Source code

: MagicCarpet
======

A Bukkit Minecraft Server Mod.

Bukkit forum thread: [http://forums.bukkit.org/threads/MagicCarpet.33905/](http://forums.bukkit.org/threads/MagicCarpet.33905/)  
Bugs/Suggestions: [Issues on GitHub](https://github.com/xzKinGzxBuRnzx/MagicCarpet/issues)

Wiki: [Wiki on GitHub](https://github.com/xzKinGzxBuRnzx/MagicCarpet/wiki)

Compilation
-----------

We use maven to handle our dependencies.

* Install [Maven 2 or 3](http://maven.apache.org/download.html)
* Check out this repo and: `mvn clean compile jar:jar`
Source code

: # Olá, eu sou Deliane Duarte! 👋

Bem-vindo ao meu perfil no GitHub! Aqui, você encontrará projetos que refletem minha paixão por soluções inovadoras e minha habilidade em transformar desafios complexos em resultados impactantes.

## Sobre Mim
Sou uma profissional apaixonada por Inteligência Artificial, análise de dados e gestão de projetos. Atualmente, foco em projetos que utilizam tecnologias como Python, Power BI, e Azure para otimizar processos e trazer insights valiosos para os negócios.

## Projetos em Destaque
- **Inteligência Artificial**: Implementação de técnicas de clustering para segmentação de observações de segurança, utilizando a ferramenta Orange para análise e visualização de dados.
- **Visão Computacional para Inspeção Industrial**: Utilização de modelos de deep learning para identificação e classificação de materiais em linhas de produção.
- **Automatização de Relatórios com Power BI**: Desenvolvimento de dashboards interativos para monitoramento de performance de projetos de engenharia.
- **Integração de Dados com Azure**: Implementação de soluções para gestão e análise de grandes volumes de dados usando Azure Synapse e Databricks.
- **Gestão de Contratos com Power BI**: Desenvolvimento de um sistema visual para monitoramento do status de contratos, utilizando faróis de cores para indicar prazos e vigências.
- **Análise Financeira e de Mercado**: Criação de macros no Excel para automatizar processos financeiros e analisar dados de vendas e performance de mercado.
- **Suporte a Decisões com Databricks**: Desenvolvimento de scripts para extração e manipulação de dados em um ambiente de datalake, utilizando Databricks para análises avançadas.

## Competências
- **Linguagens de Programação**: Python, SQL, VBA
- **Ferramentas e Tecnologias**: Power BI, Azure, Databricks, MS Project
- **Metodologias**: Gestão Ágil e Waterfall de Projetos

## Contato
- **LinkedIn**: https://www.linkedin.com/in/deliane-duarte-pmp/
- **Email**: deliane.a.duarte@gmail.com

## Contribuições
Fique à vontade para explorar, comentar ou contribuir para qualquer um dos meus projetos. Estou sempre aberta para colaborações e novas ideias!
────────
=== ACTIVITY ===
The required output is the exact sequence of lines from the one containing "- **Linguagens de" through the end of the listing, both endpoints included.

=== TASK OUTPUT ===
- **Linguagens de Programação**: Python, SQL, VBA
- **Ferramentas e Tecnologias**: Power BI, Azure, Databricks, MS Project
- **Metodologias**: Gestão Ágil e Waterfall de Projetos

## Contato
- **LinkedIn**: https://www.linkedin.com/in/deliane-duarte-pmp/
- **Email**: deliane.a.duarte@gmail.com

## Contribuições
Fique à vontade para explorar, comentar ou contribuir para qualquer um dos meus projetos. Estou sempre aberta para colaborações e novas ideias!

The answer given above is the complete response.